TWO DECADES ago, I did a feature story for the Sunday Inquirer Magazine on the sex life of the urban poor, titled “A few meters of loving space.” It was based on my interviews with couples living in blighted, depressed areas of Manila. The story was illustrated by Inquirer cartoonist Jess Abrera (done in semi-abstract, okay?).
There was a debate at that time on family planning methods and reproductive health. Today, several millions of babies later, the debate rages again. In this context, I bring out compressed excerpts (for just two columns instead of three) from that feature for your enlightenment, if not for your entertainment:
When I asked her how couples can be intimate in such a congested setting, the woman gave out a throaty laugh. “Ah, wala nang pa-tumbling-tumbling pa. Deretso na kaagad para makaraos.” She sounded almost casual.
“You know,” she added, “you are the second person to ask me that. The first one was a Belgian woman who came to see how we lived.”
After she had unraveled her personal life, we talked about urban congestion and its effects on people. Of course I had to inquire about the slum dwellers’ private lives but only after we had discussed their food and wages, their dilapidated homes, their religious faith and political views, their coping abilities, even their toilet habits.
Some nights, the woman said, when every single one in her multi-family household was at home, their two-story patchwork structure would be packed to the corners with steaming horizontal bodies in deep slumber. In the heat of the night, when she lay awake, she would feel movements and hear muted sounds. “Alam ko na kung ano yun. Naiintindihan ko,” she said rather solemnly.
Studies on people’s sex life have become commonplace but most of them, it seems, are conducted among the middle and upper classes. The studies’ results are published in expensive publications for these same classes to lap up, for they see in these glossies a reflection of their bedroom lives, their fatal attractions, their forbidden romances, even their gynecology.
Who cares what the poor do? The way the idea of sex has been glamorously and expensively packaged (as in the glossy girlie mags, the ads, the movies), it is as if only the haves make love while the have-nots merely copulate. Sex and the poor are oftentimes discussed only in the context of prostitution, child abuse and such worries as population explosion. But despite the constraints of space, time and privacy, the poor also generally live normal and vigorous sex lives. Whatever quirks and pathologies they have could not be any worse than those of their well-to-do counterparts.
I tried to find research literature on the poor’s sexual habits or something closely related to the topic but there was none, so I decided to go down to the slums and ask around. What at first I thought would be a voyeuristic undertaking yielded no-holds-barred discussions with very open and articulate interviewees. No euphemisms—they call a spade a spade, a penis a penis.

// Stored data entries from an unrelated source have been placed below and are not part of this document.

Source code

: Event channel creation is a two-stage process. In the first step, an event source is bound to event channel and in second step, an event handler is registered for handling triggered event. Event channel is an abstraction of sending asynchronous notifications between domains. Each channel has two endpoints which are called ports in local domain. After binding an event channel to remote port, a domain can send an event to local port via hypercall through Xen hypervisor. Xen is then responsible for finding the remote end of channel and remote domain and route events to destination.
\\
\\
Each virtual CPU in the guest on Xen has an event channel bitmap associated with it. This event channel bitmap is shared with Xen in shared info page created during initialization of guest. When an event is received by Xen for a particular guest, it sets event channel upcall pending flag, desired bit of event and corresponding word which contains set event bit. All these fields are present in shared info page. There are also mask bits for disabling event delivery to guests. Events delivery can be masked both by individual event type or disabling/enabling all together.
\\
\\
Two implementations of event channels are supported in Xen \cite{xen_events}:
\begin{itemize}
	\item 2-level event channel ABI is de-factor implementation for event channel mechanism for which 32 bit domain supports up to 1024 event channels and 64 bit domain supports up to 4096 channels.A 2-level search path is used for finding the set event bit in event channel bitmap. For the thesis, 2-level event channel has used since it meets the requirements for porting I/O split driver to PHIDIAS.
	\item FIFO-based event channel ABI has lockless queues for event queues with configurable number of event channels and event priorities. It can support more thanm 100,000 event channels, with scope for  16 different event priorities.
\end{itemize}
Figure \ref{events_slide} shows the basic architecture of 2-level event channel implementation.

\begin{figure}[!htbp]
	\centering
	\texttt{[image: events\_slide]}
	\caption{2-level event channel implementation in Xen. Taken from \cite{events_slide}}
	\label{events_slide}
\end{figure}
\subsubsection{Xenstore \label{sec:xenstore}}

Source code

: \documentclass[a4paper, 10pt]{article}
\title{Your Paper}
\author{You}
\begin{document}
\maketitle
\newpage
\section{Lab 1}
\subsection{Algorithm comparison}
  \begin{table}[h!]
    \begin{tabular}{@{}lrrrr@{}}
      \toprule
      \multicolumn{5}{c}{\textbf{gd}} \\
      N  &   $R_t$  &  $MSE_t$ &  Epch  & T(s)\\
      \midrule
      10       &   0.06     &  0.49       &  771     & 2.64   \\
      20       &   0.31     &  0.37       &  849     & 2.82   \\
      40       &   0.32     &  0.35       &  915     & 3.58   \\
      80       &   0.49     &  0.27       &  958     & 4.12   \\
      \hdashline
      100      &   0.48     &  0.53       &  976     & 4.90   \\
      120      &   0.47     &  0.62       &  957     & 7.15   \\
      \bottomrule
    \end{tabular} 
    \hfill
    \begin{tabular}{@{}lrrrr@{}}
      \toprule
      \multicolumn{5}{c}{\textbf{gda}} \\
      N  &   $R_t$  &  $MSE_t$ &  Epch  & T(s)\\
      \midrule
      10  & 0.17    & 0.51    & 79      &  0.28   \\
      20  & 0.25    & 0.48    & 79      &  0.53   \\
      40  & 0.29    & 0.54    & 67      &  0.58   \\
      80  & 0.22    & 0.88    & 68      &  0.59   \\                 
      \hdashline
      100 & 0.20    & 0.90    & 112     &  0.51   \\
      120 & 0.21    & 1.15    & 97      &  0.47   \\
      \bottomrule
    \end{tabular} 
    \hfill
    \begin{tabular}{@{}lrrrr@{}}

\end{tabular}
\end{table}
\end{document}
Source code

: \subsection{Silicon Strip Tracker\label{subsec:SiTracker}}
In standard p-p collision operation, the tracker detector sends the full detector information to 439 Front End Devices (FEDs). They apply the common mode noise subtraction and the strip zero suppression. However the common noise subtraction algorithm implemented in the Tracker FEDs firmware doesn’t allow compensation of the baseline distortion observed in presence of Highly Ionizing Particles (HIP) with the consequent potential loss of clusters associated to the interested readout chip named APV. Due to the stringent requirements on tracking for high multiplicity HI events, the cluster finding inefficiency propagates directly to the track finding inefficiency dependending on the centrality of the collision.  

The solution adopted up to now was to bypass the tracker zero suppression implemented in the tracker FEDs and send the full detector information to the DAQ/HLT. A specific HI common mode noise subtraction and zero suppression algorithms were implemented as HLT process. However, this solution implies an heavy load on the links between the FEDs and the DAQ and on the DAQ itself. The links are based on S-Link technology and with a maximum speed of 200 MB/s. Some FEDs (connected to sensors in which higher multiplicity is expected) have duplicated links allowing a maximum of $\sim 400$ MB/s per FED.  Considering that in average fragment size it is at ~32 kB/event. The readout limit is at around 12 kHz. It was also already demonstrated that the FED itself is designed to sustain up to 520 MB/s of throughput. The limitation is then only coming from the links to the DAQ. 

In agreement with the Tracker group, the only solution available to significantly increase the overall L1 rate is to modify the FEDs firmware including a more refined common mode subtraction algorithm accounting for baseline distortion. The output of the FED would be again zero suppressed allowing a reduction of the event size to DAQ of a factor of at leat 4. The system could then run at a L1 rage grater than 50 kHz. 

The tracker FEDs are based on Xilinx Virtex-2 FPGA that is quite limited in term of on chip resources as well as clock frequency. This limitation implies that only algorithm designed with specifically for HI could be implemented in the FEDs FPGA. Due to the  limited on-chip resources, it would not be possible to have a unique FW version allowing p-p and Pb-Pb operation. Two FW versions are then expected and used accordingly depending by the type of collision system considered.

The first and last time Joel and Yolanda Lapena had a very private moment to themselves was when they attended, with some other poor couples, a three-day marriage encounter seminar in Taytay a few years ago on the invitation of a nun. The encounter, the Lapena couple says, was “honeymoon talaga.” But more important to them was that they had time to talk intimately to each other. “We even wrote letters to each other,” a beaming Yolanda reports. A non-physical dimension and a spiritual communion with each other were, to them, new and exhilarating.
Married for almost 15 years, the 34-year-old Lapenas have six children aged 14 to eight (that means one baby every year). “Sa bunso na kami kinasal,” reveals Yolanda who adds that they were married in mass wedding rites sponsored by civic groups.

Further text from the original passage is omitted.